Conversion through faith in Jesus Christ: Why I am a Methodist and an Evangelical
July 12th, 2011
Third, Methodists affirm (along with most evangelical movements) the importance of conversion. On May 24th each year Methodism around the world celebrates one of the most famous conversions since St. Paul on the road to Damascus. On May 24th Wesley “unwillingly” went down to a Christian society meeting and there encountered a reading of Martin Luther’s preface to Paul’s Epistle to the Romans. During the reading of Luther’s preface to Paul’s Epistle, John Wesley experienced a profound conversion. Listen to Wesley’s words as recorded in his diary:
“About a quarter before nine, while the reader was describing the change which
God works in the heart through faith in Christ, I felt my heart strangely warmed.
I felt I did trust in Christ alone for salvation; and an assurance was given me that
He had taken away my sins, even mine, and saved me from the law of sin and death.” 1
Scholars and historians still debate what precisely happened to Wesley that night. What is clear is that, at some deep level, Wesley really heard the central truth of the Reformation: namely, that we are justified through the completed work of Jesus Christ on the cross of Calvary. We cannot add to that work.
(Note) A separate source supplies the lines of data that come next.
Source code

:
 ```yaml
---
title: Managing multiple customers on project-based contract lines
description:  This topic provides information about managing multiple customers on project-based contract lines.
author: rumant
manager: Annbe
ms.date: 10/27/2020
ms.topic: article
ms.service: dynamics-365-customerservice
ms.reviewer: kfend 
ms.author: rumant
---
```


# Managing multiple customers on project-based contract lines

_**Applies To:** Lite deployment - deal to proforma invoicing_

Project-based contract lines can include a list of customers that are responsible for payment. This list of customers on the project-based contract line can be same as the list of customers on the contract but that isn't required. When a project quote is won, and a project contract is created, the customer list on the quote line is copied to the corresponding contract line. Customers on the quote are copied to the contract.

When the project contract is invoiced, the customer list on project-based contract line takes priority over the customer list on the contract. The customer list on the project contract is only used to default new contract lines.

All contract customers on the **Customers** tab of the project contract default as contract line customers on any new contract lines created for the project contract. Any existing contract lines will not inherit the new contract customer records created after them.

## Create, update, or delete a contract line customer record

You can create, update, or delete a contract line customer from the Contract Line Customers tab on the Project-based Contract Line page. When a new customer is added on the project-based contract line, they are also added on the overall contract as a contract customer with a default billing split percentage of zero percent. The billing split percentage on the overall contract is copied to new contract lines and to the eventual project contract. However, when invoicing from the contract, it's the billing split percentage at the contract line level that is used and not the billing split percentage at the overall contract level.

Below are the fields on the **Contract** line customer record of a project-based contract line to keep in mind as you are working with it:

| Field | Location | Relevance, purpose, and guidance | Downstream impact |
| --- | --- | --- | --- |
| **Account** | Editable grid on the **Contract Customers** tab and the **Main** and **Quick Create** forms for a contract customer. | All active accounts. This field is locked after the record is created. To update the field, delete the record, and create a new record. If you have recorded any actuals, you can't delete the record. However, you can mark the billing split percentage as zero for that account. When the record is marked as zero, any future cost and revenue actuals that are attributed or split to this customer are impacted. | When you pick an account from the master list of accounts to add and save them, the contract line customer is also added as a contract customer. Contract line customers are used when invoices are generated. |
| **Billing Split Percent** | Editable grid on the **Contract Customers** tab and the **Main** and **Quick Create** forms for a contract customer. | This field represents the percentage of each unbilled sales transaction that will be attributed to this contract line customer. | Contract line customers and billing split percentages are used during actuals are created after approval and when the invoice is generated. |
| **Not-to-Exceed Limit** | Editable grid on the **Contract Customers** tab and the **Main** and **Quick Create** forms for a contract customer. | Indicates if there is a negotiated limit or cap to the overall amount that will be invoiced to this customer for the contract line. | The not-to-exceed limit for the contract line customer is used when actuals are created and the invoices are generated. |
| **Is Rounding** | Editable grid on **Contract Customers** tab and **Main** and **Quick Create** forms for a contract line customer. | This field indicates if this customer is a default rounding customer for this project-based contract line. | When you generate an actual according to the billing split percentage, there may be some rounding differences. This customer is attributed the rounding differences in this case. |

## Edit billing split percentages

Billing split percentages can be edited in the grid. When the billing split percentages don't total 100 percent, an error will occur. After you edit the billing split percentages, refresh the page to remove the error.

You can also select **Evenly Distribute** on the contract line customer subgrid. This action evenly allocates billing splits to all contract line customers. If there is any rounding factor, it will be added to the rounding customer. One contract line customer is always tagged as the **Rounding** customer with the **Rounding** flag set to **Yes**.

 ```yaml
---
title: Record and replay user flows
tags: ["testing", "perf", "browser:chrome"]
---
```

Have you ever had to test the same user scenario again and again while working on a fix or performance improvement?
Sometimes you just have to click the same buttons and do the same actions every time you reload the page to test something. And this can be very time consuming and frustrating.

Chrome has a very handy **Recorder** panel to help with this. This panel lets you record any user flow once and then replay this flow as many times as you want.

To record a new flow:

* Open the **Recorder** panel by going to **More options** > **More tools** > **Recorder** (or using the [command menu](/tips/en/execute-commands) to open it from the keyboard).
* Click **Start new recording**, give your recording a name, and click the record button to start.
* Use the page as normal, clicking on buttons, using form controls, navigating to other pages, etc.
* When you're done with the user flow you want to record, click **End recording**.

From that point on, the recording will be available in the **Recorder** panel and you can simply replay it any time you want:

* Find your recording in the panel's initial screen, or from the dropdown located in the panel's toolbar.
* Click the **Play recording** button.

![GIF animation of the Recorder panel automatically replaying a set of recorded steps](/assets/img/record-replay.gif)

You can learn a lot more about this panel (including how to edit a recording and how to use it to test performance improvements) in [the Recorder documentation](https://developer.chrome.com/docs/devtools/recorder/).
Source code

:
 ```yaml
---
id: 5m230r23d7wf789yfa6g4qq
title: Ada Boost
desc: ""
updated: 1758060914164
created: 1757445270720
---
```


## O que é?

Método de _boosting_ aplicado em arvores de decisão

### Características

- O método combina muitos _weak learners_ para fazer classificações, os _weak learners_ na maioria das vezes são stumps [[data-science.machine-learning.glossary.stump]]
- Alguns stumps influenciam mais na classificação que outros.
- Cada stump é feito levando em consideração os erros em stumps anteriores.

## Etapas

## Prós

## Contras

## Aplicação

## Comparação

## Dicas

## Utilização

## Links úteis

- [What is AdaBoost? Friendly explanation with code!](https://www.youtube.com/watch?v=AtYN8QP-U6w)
It is no mistake that Wesley’s transformation came as he listened to someone reading Martin Luther’s preface to the book of Romans. Martin Luther had experienced a similar conversion in his so called “tower experience” in the Augustinian Black Cloister in Wittenburg. As Luther read Paul’s words in Romans 1:17 on the way the righteousness of God is revealed through faith, he recalled: “I felt myself born anew and to enter through open gates into paradise itself!”
This emphasis on conversion was re-discovered in the Reformation, and by Wesley’s day, was a vital feature of the pietistic movement. Finally, conversion experiences became fully embedded in Methodism because of Wesley’s own experience, and later, through the strong emphasis on revival preaching and conversion in the camp meetings and in the frontier church planting work of American Methodism.
1 The Works of John Wesley, 3rd ed., vol. 5, First Series of Sermons (1-39), Journal Entry, May 24, 1738 (Grand Rapids: Baker Books, 2007), 103.